ACTION ITEM: Pull every line with the word "cases" out of the entries below.

· · · · ·

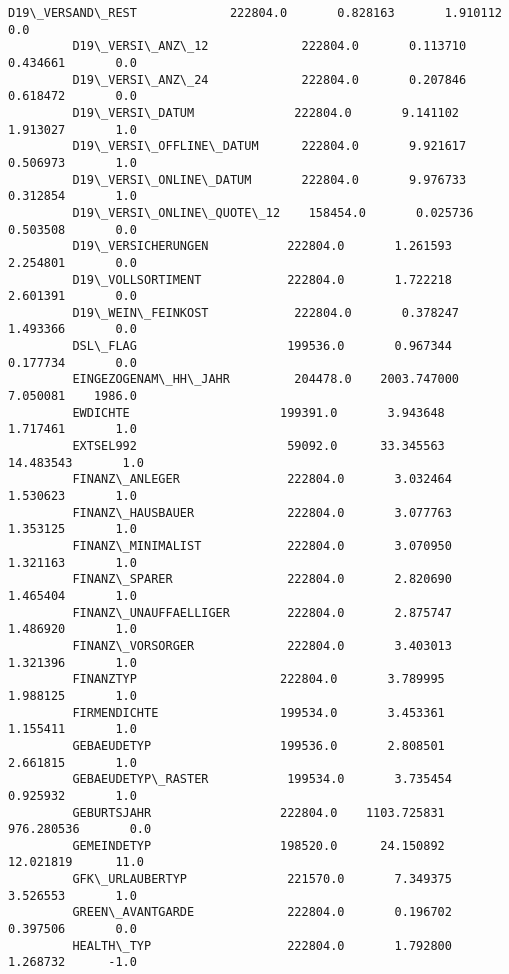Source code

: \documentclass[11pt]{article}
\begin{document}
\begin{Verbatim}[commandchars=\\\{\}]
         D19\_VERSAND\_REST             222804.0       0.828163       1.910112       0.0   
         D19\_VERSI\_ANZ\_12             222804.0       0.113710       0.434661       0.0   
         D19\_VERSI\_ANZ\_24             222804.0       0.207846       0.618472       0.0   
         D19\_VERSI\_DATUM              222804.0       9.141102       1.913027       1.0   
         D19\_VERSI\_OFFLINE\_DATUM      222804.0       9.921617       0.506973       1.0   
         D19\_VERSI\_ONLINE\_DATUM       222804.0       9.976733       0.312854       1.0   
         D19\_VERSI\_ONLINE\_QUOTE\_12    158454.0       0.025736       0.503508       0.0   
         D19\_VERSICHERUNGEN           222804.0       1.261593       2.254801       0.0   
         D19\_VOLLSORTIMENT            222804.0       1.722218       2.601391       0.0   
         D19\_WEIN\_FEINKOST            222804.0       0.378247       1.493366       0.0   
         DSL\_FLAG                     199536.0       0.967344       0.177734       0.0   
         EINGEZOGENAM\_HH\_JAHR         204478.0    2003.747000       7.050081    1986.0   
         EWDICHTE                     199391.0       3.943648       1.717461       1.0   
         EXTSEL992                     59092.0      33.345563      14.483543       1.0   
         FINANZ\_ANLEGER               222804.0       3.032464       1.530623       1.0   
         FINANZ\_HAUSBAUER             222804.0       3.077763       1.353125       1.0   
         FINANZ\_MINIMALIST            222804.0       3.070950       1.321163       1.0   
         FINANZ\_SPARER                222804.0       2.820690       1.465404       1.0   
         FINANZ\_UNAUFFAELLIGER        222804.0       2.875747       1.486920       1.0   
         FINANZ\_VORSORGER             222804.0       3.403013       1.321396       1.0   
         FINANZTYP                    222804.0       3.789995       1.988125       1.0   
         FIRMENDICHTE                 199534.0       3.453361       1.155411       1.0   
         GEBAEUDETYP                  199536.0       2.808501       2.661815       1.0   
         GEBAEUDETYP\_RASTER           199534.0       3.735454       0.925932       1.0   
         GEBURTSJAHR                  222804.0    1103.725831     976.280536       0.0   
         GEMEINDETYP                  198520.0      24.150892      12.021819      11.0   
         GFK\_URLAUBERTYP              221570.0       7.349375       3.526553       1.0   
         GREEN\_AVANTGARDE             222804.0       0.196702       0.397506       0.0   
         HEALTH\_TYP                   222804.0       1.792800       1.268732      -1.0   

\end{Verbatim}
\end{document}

· · · · ·

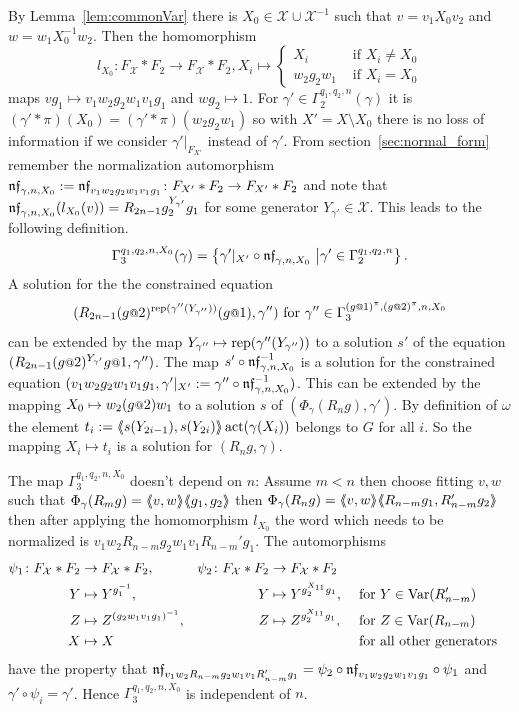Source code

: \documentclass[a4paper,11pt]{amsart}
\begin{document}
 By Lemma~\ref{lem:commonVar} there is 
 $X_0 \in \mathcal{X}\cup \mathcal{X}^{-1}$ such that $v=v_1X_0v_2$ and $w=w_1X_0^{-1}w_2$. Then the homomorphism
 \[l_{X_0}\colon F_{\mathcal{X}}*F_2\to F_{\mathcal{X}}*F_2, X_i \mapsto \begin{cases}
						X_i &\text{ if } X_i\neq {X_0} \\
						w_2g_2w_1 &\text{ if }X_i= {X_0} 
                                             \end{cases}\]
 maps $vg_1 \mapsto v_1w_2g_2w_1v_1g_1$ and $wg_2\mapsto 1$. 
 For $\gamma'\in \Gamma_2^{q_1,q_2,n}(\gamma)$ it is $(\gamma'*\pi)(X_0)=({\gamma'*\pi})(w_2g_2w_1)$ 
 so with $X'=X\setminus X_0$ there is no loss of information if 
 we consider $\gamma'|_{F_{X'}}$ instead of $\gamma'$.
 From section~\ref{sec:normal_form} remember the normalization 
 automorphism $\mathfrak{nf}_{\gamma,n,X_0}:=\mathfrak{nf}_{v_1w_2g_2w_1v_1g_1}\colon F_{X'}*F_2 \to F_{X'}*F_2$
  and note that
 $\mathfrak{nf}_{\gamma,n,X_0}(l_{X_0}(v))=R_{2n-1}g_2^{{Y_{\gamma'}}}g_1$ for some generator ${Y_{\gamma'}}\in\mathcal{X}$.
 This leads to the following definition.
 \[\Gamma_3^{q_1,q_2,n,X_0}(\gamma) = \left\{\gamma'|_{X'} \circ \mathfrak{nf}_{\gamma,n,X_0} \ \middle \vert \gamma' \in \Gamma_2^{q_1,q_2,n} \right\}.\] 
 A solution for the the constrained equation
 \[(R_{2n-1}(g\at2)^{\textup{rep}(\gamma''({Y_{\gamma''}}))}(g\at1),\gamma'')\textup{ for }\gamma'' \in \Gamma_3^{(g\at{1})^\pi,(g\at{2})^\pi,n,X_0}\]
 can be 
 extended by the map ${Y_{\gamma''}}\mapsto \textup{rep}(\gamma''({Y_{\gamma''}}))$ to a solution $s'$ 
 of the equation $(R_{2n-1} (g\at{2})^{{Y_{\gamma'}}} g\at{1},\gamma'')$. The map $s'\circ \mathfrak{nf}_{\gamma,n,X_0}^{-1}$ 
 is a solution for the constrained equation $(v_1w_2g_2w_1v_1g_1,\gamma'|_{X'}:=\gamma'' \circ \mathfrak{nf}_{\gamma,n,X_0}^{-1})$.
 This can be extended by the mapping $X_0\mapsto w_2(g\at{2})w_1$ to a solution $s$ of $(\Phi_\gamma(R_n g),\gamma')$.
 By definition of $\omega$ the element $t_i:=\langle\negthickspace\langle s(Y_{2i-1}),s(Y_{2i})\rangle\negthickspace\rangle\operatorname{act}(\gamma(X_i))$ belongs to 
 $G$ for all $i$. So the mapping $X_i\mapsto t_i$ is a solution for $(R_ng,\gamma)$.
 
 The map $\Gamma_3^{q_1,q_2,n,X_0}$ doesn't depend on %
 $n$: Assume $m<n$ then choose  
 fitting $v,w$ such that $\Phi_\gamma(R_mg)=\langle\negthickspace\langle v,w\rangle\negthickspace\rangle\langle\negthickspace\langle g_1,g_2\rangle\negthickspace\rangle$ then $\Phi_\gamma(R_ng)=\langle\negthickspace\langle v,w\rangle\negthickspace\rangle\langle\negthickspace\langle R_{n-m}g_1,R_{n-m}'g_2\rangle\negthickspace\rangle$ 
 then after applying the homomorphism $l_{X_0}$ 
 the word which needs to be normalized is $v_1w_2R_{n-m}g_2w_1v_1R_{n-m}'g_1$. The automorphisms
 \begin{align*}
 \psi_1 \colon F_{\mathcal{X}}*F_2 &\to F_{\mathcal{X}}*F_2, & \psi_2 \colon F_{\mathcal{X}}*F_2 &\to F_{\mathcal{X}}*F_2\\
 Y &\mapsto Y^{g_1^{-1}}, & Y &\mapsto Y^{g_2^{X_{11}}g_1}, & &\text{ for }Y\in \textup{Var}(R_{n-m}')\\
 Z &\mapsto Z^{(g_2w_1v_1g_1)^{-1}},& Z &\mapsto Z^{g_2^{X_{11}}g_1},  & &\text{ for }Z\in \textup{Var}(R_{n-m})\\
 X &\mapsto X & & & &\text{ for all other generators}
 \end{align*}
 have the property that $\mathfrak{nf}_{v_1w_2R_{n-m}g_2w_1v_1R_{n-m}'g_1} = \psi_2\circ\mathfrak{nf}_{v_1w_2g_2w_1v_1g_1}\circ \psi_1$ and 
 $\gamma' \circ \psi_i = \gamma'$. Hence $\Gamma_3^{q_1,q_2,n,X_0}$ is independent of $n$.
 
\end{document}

· · · · ·

COMPLETED TASK:
 \[l_{X_0}\colon F_{\mathcal{X}}*F_2\to F_{\mathcal{X}}*F_2, X_i \mapsto \begin{cases}
                                             \end{cases}\]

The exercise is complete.